Stored data:
==========
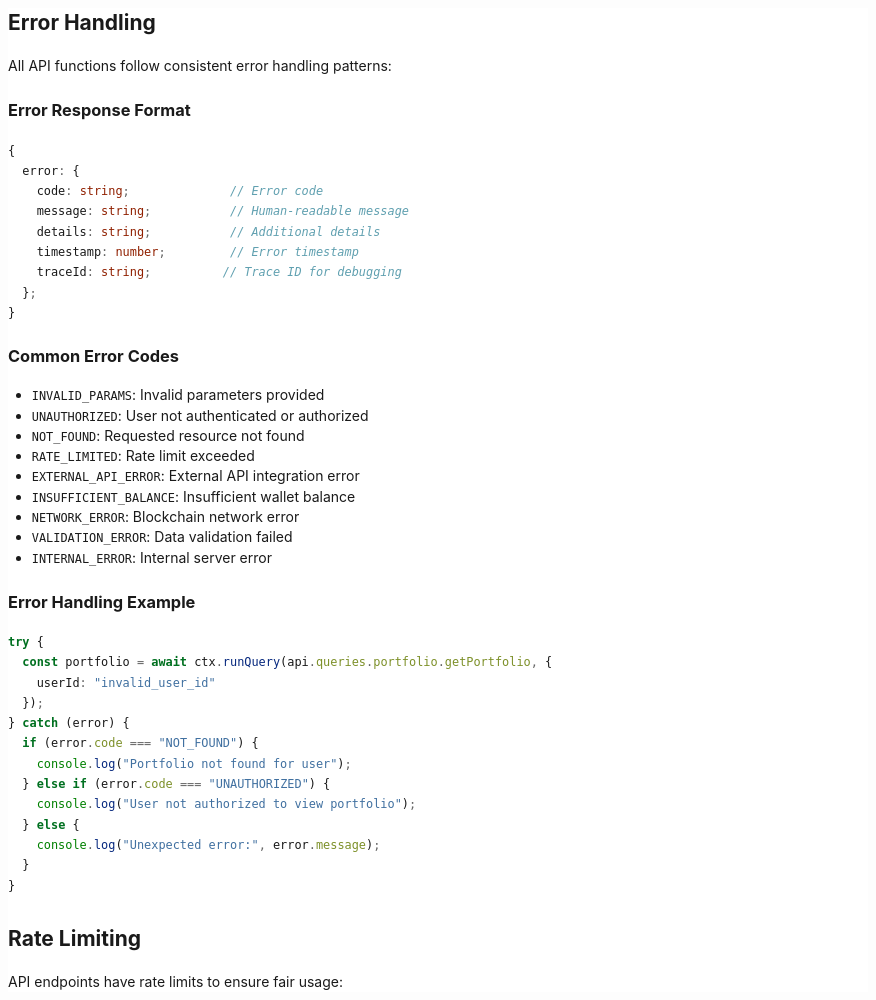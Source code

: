 ## Error Handling

All API functions follow consistent error handling patterns:

### Error Response Format

```typescript
{
  error: {
    code: string;              // Error code
    message: string;           // Human-readable message
    details: string;           // Additional details
    timestamp: number;         // Error timestamp
    traceId: string;          // Trace ID for debugging
  };
}
```

### Common Error Codes

- `INVALID_PARAMS`: Invalid parameters provided
- `UNAUTHORIZED`: User not authenticated or authorized
- `NOT_FOUND`: Requested resource not found
- `RATE_LIMITED`: Rate limit exceeded
- `EXTERNAL_API_ERROR`: External API integration error
- `INSUFFICIENT_BALANCE`: Insufficient wallet balance
- `NETWORK_ERROR`: Blockchain network error
- `VALIDATION_ERROR`: Data validation failed
- `INTERNAL_ERROR`: Internal server error

### Error Handling Example

```typescript
try {
  const portfolio = await ctx.runQuery(api.queries.portfolio.getPortfolio, {
    userId: "invalid_user_id"
  });
} catch (error) {
  if (error.code === "NOT_FOUND") {
    console.log("Portfolio not found for user");
  } else if (error.code === "UNAUTHORIZED") {
    console.log("User not authorized to view portfolio");
  } else {
    console.log("Unexpected error:", error.message);
  }
}
```

## Rate Limiting

API endpoints have rate limits to ensure fair usage:
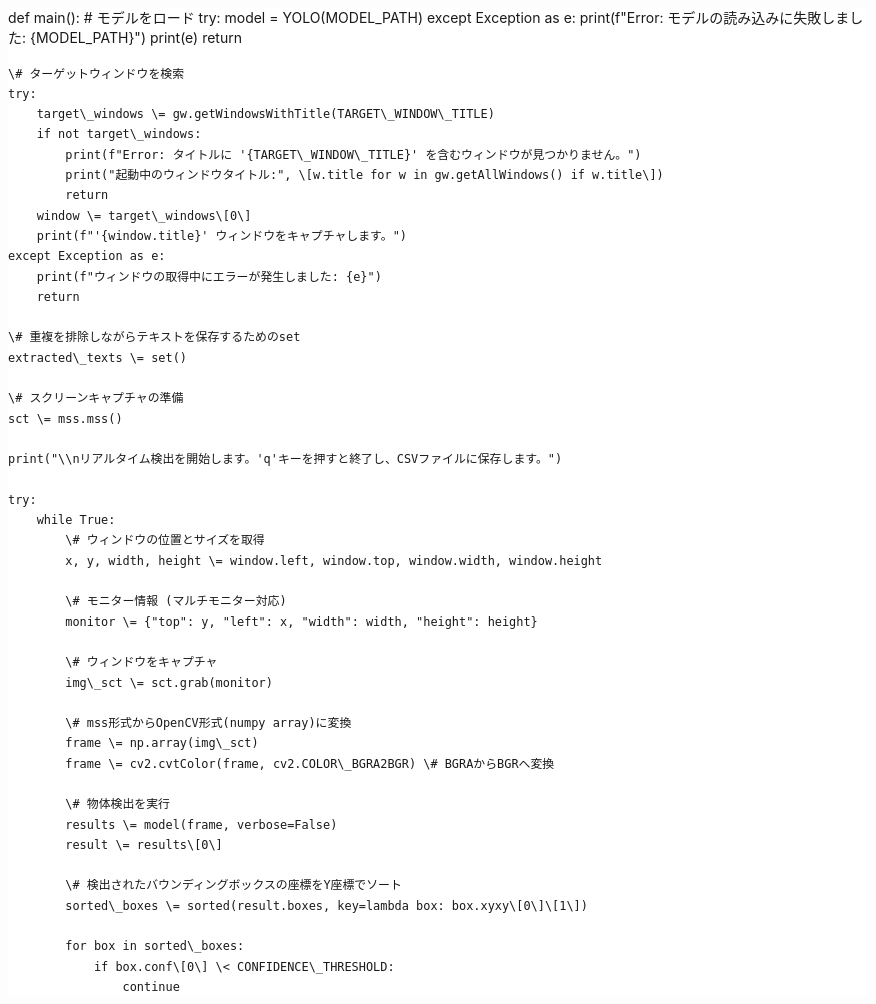 def main():
    \# モデルをロード
    try:
        model \= YOLO(MODEL\_PATH)
    except Exception as e:
        print(f"Error: モデルの読み込みに失敗しました: {MODEL\_PATH}")
        print(e)
        return

    \# ターゲットウィンドウを検索
    try:
        target\_windows \= gw.getWindowsWithTitle(TARGET\_WINDOW\_TITLE)
        if not target\_windows:
            print(f"Error: タイトルに '{TARGET\_WINDOW\_TITLE}' を含むウィンドウが見つかりません。")
            print("起動中のウィンドウタイトル:", \[w.title for w in gw.getAllWindows() if w.title\])
            return
        window \= target\_windows\[0\]
        print(f"'{window.title}' ウィンドウをキャプチャします。")
    except Exception as e:
        print(f"ウィンドウの取得中にエラーが発生しました: {e}")
        return

    \# 重複を排除しながらテキストを保存するためのset
    extracted\_texts \= set()

    \# スクリーンキャプチャの準備
    sct \= mss.mss()

    print("\\nリアルタイム検出を開始します。'q'キーを押すと終了し、CSVファイルに保存します。")

    try:
        while True:
            \# ウィンドウの位置とサイズを取得
            x, y, width, height \= window.left, window.top, window.width, window.height

            \# モニター情報 (マルチモニター対応)
            monitor \= {"top": y, "left": x, "width": width, "height": height}

            \# ウィンドウをキャプチャ
            img\_sct \= sct.grab(monitor)

            \# mss形式からOpenCV形式(numpy array)に変換
            frame \= np.array(img\_sct)
            frame \= cv2.cvtColor(frame, cv2.COLOR\_BGRA2BGR) \# BGRAからBGRへ変換

            \# 物体検出を実行
            results \= model(frame, verbose=False)
            result \= results\[0\]

            \# 検出されたバウンディングボックスの座標をY座標でソート
            sorted\_boxes \= sorted(result.boxes, key=lambda box: box.xyxy\[0\]\[1\])

            for box in sorted\_boxes:
                if box.conf\[0\] \< CONFIDENCE\_THRESHOLD:
                    continue

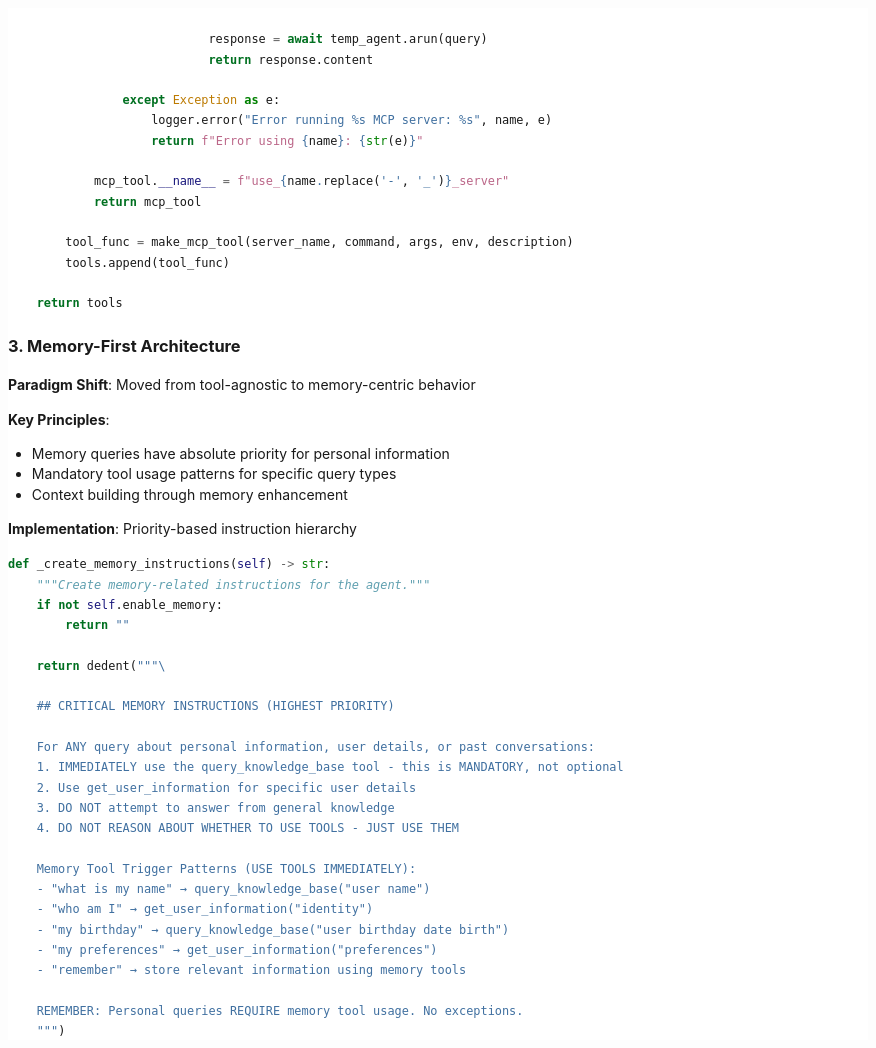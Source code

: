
 ```python
                            
                            response = await temp_agent.arun(query)
                            return response.content
                            
                except Exception as e:
                    logger.error("Error running %s MCP server: %s", name, e)
                    return f"Error using {name}: {str(e)}"
            
            mcp_tool.__name__ = f"use_{name.replace('-', '_')}_server"
            return mcp_tool
            
        tool_func = make_mcp_tool(server_name, command, args, env, description)
        tools.append(tool_func)
    
    return tools
```

### 3. Memory-First Architecture

**Paradigm Shift**: Moved from tool-agnostic to memory-centric behavior

**Key Principles**:

- Memory queries have absolute priority for personal information
- Mandatory tool usage patterns for specific query types
- Context building through memory enhancement

**Implementation**: Priority-based instruction hierarchy

```python
def _create_memory_instructions(self) -> str:
    """Create memory-related instructions for the agent."""
    if not self.enable_memory:
        return ""
    
    return dedent("""\
    
    ## CRITICAL MEMORY INSTRUCTIONS (HIGHEST PRIORITY)
    
    For ANY query about personal information, user details, or past conversations:
    1. IMMEDIATELY use the query_knowledge_base tool - this is MANDATORY, not optional
    2. Use get_user_information for specific user details
    3. DO NOT attempt to answer from general knowledge
    4. DO NOT REASON ABOUT WHETHER TO USE TOOLS - JUST USE THEM
    
    Memory Tool Trigger Patterns (USE TOOLS IMMEDIATELY):
    - "what is my name" → query_knowledge_base("user name")
    - "who am I" → get_user_information("identity")
    - "my birthday" → query_knowledge_base("user birthday date birth")
    - "my preferences" → get_user_information("preferences")
    - "remember" → store relevant information using memory tools
    
    REMEMBER: Personal queries REQUIRE memory tool usage. No exceptions.
    """)
```
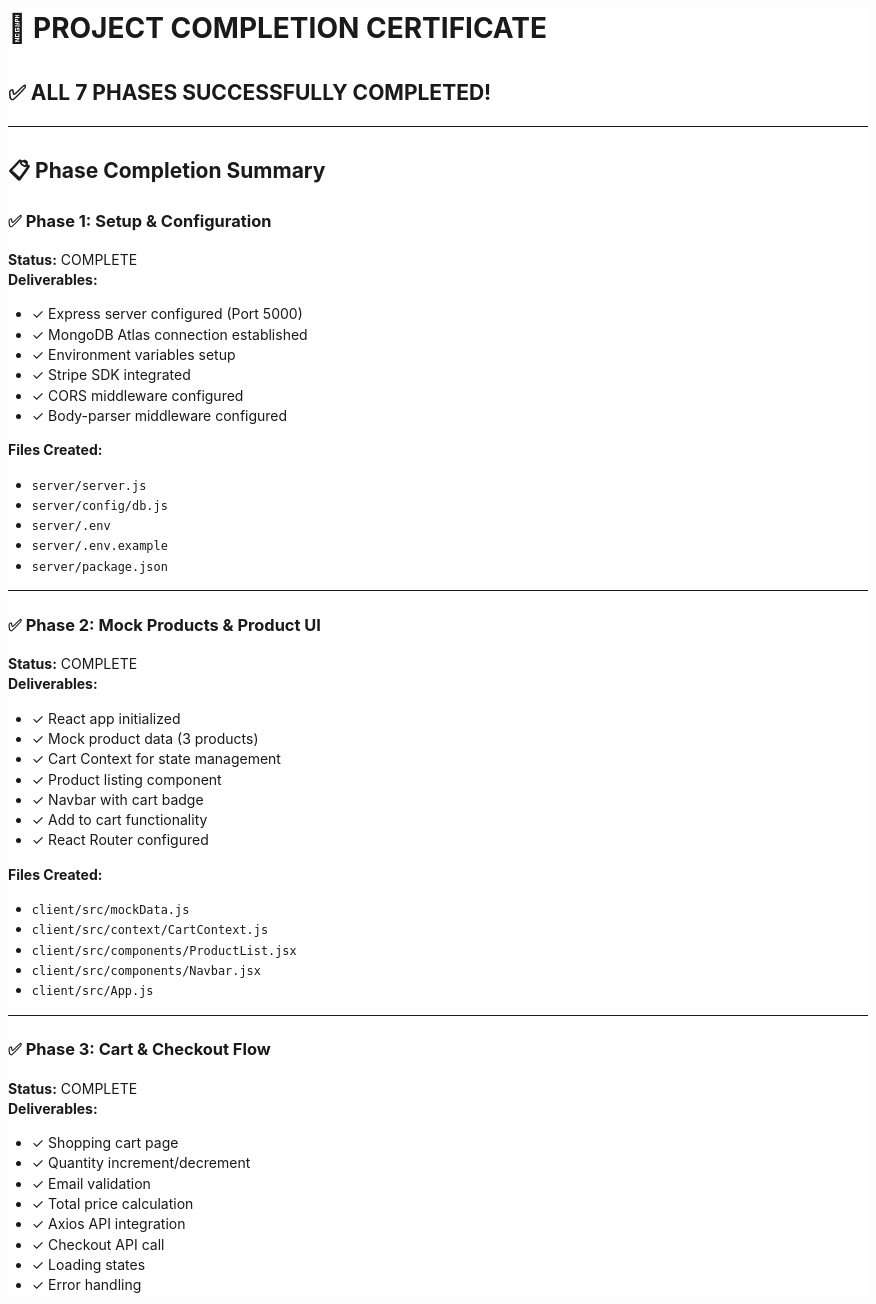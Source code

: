 # 🎉 PROJECT COMPLETION CERTIFICATE

## ✅ **ALL 7 PHASES SUCCESSFULLY COMPLETED!**

---

## 📋 **Phase Completion Summary**

### ✅ Phase 1: Setup & Configuration
**Status:** COMPLETE  
**Deliverables:**
- ✓ Express server configured (Port 5000)
- ✓ MongoDB Atlas connection established
- ✓ Environment variables setup
- ✓ Stripe SDK integrated
- ✓ CORS middleware configured
- ✓ Body-parser middleware configured

**Files Created:**
- `server/server.js`
- `server/config/db.js`
- `server/.env`
- `server/.env.example`
- `server/package.json`

---

### ✅ Phase 2: Mock Products & Product UI
**Status:** COMPLETE  
**Deliverables:**
- ✓ React app initialized
- ✓ Mock product data (3 products)
- ✓ Cart Context for state management
- ✓ Product listing component
- ✓ Navbar with cart badge
- ✓ Add to cart functionality
- ✓ React Router configured

**Files Created:**
- `client/src/mockData.js`
- `client/src/context/CartContext.js`
- `client/src/components/ProductList.jsx`
- `client/src/components/Navbar.jsx`
- `client/src/App.js`

---

###  ✅ Phase 3: Cart & Checkout Flow
**Status:** COMPLETE  
**Deliverables:**
- ✓ Shopping cart page
- ✓ Quantity increment/decrement
- ✓ Email validation
- ✓ Total price calculation
- ✓ Axios API integration
- ✓ Checkout API call
- ✓ Loading states
- ✓ Error handling
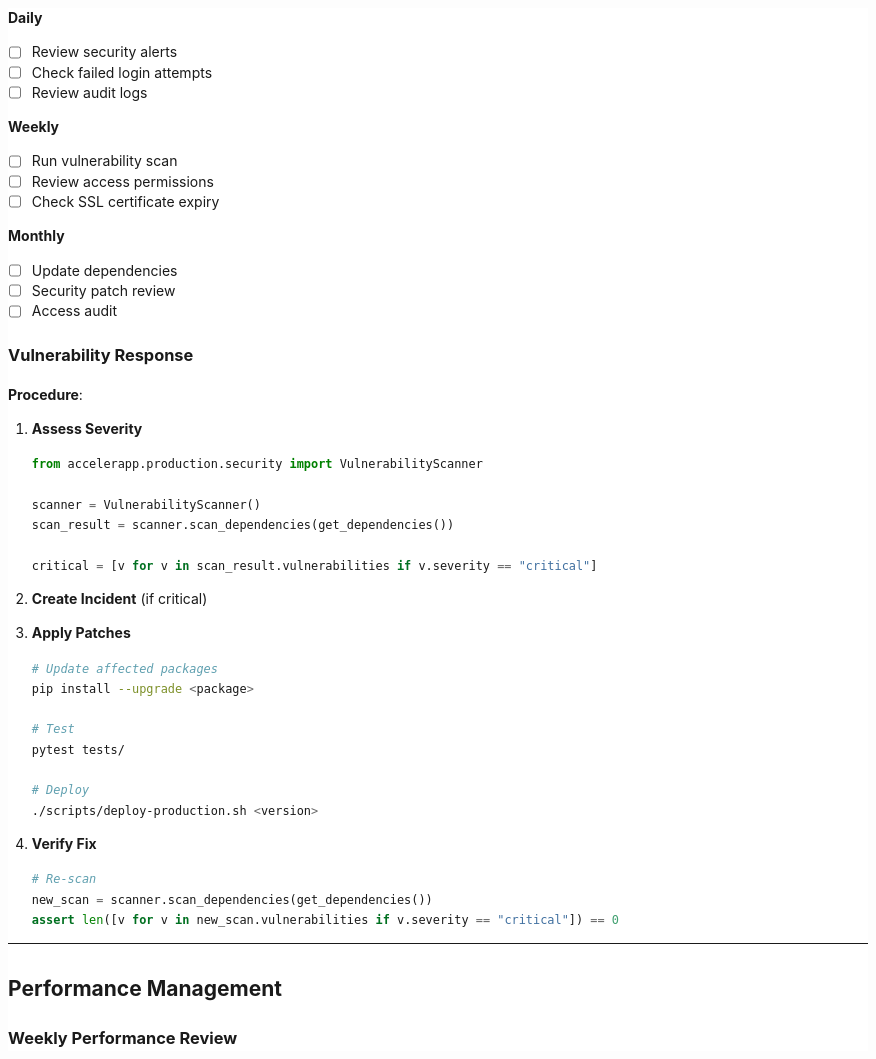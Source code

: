 **Daily**
- [ ] Review security alerts
- [ ] Check failed login attempts
- [ ] Review audit logs

**Weekly**
- [ ] Run vulnerability scan
- [ ] Review access permissions
- [ ] Check SSL certificate expiry

**Monthly**
- [ ] Update dependencies
- [ ] Security patch review
- [ ] Access audit

### Vulnerability Response

**Procedure**:

1. **Assess Severity**
   ```python
   from accelerapp.production.security import VulnerabilityScanner
   
   scanner = VulnerabilityScanner()
   scan_result = scanner.scan_dependencies(get_dependencies())
   
   critical = [v for v in scan_result.vulnerabilities if v.severity == "critical"]
   ```

2. **Create Incident** (if critical)

3. **Apply Patches**
   ```bash
   # Update affected packages
   pip install --upgrade <package>
   
   # Test
   pytest tests/
   
   # Deploy
   ./scripts/deploy-production.sh <version>
   ```

4. **Verify Fix**
   ```python
   # Re-scan
   new_scan = scanner.scan_dependencies(get_dependencies())
   assert len([v for v in new_scan.vulnerabilities if v.severity == "critical"]) == 0
   ```

---

## Performance Management

### Weekly Performance Review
==========
#### WHAT TO PRODUCE:
Every line from the one containing "- [ ] Review access permissions" through the end of the entries above must be echoed exactly, with both ends kept.

#### SOLUTION FOR THIS PROBLEM:
- [ ] Review access permissions
- [ ] Check SSL certificate expiry

**Monthly**
- [ ] Update dependencies
- [ ] Security patch review
- [ ] Access audit

### Vulnerability Response

**Procedure**:

1. **Assess Severity**
   ```python
   from accelerapp.production.security import VulnerabilityScanner
   
   scanner = VulnerabilityScanner()
   scan_result = scanner.scan_dependencies(get_dependencies())
   
   critical = [v for v in scan_result.vulnerabilities if v.severity == "critical"]
   ```

2. **Create Incident** (if critical)

3. **Apply Patches**
   ```bash
   # Update affected packages
   pip install --upgrade <package>
   
   # Test
   pytest tests/
   
   # Deploy
   ./scripts/deploy-production.sh <version>
   ```

4. **Verify Fix**
   ```python
   # Re-scan
   new_scan = scanner.scan_dependencies(get_dependencies())
   assert len([v for v in new_scan.vulnerabilities if v.severity == "critical"]) == 0
   ```

---

## Performance Management

### Weekly Performance Review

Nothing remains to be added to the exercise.